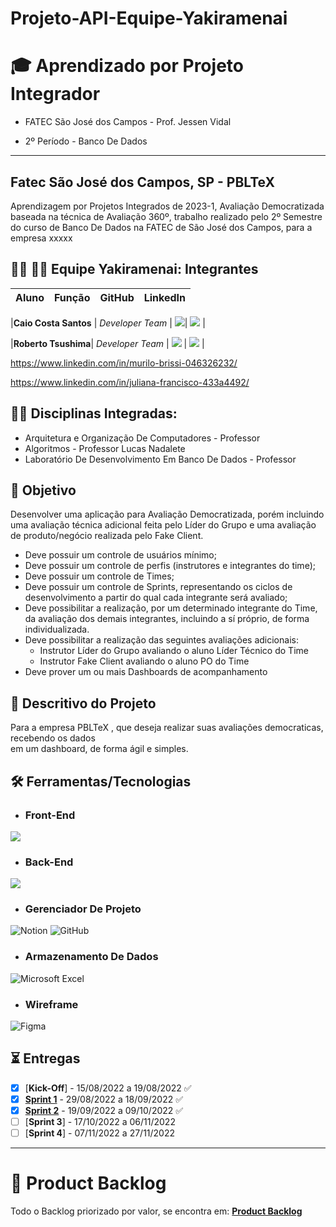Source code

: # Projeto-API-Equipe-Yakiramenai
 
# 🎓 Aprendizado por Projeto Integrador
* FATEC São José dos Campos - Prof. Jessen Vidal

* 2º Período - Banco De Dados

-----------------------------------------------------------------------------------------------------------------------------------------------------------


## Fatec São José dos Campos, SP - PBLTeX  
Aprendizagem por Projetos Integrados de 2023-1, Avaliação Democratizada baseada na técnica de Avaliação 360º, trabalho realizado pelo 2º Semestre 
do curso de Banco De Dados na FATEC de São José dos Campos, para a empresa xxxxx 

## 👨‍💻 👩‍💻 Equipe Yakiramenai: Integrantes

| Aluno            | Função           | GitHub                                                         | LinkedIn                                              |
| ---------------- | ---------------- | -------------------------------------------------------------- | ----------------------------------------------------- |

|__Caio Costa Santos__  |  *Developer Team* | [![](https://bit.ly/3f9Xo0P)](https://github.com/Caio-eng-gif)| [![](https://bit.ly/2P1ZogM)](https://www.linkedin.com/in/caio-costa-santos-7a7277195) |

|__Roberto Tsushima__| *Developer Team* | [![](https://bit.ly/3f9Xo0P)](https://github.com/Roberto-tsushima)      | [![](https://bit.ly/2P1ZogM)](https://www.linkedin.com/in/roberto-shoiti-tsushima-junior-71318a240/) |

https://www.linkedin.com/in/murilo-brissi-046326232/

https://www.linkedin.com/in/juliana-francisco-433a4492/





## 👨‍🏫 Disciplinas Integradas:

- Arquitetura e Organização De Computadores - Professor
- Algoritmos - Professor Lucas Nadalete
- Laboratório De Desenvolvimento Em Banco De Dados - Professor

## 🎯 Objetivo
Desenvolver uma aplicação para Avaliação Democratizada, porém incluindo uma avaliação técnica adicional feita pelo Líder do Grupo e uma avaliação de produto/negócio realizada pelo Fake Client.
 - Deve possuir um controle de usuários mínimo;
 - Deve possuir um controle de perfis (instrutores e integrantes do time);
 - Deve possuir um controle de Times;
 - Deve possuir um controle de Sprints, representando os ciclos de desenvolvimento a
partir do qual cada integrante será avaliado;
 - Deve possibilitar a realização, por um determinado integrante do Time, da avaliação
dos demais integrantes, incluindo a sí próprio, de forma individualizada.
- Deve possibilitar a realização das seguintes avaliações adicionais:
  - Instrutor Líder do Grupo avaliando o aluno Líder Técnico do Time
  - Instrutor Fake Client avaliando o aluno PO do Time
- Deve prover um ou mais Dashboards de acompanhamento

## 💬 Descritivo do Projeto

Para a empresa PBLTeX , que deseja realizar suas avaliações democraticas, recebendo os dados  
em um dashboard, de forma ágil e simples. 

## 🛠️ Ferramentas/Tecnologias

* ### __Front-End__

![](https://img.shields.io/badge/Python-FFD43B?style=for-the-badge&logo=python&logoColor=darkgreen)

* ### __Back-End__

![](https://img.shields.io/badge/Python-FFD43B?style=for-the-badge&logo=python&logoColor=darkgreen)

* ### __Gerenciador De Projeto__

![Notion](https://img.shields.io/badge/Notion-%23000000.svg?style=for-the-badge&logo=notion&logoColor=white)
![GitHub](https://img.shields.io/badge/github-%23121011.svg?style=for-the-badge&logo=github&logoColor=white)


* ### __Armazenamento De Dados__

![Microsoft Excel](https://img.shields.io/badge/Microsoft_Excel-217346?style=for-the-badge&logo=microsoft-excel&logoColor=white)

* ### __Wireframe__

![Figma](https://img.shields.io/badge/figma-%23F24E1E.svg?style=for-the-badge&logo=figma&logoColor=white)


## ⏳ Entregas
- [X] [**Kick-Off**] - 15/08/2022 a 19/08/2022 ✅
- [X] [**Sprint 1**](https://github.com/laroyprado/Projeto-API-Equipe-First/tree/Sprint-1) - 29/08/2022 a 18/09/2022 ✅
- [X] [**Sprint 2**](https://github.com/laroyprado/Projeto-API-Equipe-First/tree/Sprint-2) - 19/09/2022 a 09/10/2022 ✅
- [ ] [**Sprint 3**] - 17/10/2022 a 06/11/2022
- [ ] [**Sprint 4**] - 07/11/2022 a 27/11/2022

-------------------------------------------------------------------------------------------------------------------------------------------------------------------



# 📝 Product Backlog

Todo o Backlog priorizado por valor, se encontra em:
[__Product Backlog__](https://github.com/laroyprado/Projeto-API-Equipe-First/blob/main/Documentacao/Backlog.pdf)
- - -
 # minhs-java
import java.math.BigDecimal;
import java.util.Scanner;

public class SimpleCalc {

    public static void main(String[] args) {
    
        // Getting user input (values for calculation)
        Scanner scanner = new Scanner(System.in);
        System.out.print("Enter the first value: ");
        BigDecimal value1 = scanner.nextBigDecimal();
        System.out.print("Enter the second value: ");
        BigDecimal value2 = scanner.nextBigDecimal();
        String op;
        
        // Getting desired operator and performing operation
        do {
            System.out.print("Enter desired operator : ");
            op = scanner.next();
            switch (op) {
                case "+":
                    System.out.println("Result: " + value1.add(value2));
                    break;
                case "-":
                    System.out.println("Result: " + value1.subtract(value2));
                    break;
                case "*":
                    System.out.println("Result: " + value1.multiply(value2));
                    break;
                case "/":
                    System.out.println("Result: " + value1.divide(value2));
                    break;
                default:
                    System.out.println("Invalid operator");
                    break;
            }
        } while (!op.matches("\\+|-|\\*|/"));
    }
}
- - -
WHAT YOU WILL DO – Proceeding from the line containing "- Laboratório De" through the line containing "- Deve possibilitar a realização, por", transcribe the lines above exactly, both end lines included.

EXERCISE SOLUTION –
- Laboratório De Desenvolvimento Em Banco De Dados - Professor

## 🎯 Objetivo
Desenvolver uma aplicação para Avaliação Democratizada, porém incluindo uma avaliação técnica adicional feita pelo Líder do Grupo e uma avaliação de produto/negócio realizada pelo Fake Client.
 - Deve possuir um controle de usuários mínimo;
 - Deve possuir um controle de perfis (instrutores e integrantes do time);
 - Deve possuir um controle de Times;
 - Deve possuir um controle de Sprints, representando os ciclos de desenvolvimento a
partir do qual cada integrante será avaliado;
 - Deve possibilitar a realização, por um determinado integrante do Time, da avaliação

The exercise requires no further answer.